A idade da responsabilidade
Estamos a viver tempos de mudança, de consequências imprevisíveis, mas com a evidência crescente de que a democracia não está garantida e as conquistas históricas não são irreversíveis.
Escrevo este artigo num momento em que coincidem duas celebrações: os 49 anos do 25 de Abril e os 50 anos do PS. Momentos que marcaram a transição para a democracia e a liberdade, palavras que, no tempo que vivemos, temos necessariamente de conjugar com uma terceira, responsabilidade.
Muitos daqueles que ainda têm memória da sociedade antes do 25 de Abril e que o viveram com expetativa, têm manifestado a sua insatisfação como se a nossa democracia sofresse de algum defeito sério. Já as novas gerações deram um salto quântico para um mundo inteiramente novo, sem o estado de entorpecimento social da época salazarista que condicionou a nossa autoestima e nos fez demorar a tomar consciência do nosso potencial enquanto país.
Hoje as nossas perspetivas de vida vão muito além do jardim à beira-mar plantado. Mas a desconfiança para com os governantes parece ser comum a todos e reflete-se não apenas nos níveis de abstenção nos atos eleitorais, mas no constante desagrado com a atuação dos governos, quaisquer que eles sejam. E isso tem alimentado aqueles que, à sombra da democracia e aparentando até atuar no quadro das suas instituições, ambicionam outro tipo de regime político e transformam a liberdade de expressão numa paródia que avilta outros direitos humanos fundamentais numa sociedade digna.
Estamos a viver tempos de mudança, de consequências imprevisíveis, mas com a evidência crescente de que a democracia não está garantida e as conquistas históricas não são irreversíveis. Como sintetiza Carlos Jalali (partidos e sistemas partidários), nas democracias representativas, os eleitores delegam o poder de governar em representantes políticos, não com uma carta branca, mas com o pressuposto de que as políticas públicas escolhidas pelos governantes vão refletir as preferências dos eleitores.
Se esta responsividade democrática falha, gerando a perceção de elites partidárias desconectadas do cidadão comum, o populismo aproveita. Este discurso fácil da suposta oposição do povo honesto contra uma elite corrupta, e da necessidade de substituir as elites do costume para que o sistema político possa representar o povo que tem sido explorado pela classe dominante, tem estado a enraizar-se na nossa sociedade e isso deve preocupar-nos, pois é a própria conceção da democracia que fica em causa.
Por isso a pergunta que se impõe é qual o caminho que estamos a seguir? Estaremos a ser capazes de sedimentar os valores e a construir instituições democráticas operativas num contexto exigente e em mutação acelerada?
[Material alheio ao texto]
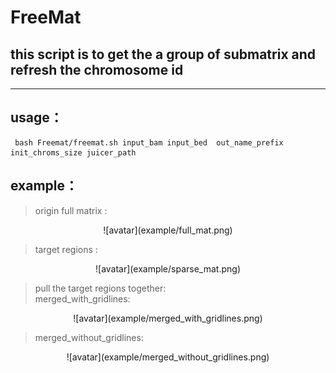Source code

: # **FreeMat**
## **this script is to get the a group of submatrix and refresh the chromosome id**

---------------------
## usage：

```
 bash Freemat/freemat.sh input_bam input_bed  out_name_prefix  init_chroms_size juicer_path 
```
## example：
> origin full matrix : <br>
<center> ![avatar](example/full_mat.png) </center>

> target regions : <br>
<center> ![avatar](example/sparse_mat.png) </center>

> pull the target regions together: <br>
> merged_with_gridlines: <br>
<center> ![avatar](example/merged_with_gridlines.png) </center>

> merged_without_gridlines: <br>
<center> ![avatar](example/merged_without_gridlines.png) </center>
O nosso principal desafio parece continuar a ser desenvolver capital social, aquele que liga as instituições e os indivíduos na sua vida pública e privada. Não é a aparência de espaço público criado pela televisão e pelas redes sociais. Mas a vida comunitária, o sentir do coletivo, um propósito comum. Este sempre foi um desafio difícil, pois, como diz José Gil (“Portugal, o medo de existir”), não sabemos conversar nem debater, parecemos andar num perpétuo movimento saltitante entre assuntos e sem nenhuma capacidade de ouvir, porque o que se procura é precisamente a discordância, o ato de falar sem mensagens, apenas importa o ruído. E por isso “pensamos tão pouco e, de forma rotineira, geral e superficial.”
Importa evitar a todo o custo que continuemos a minar os alicerces da nossa sociedade. É fundamental sair da idade da inocência, crente na democracia como o fim irreversível da história, e passar à idade da responsabilidade, conscientes de que a democracia só se preserva reinventando-se todos os dias.
Os partidos políticos têm o dever de refletir sobre este propósito que deveria uni-los e, com responsabilidade, desenvolver um espaço público positivo para que os cidadãos possam exercer um voto informado e consciente, incluindo explorar o mundo de possibilidades para a participação democrática fora da esfera partidária, que contribuem para uma democracia de qualidade.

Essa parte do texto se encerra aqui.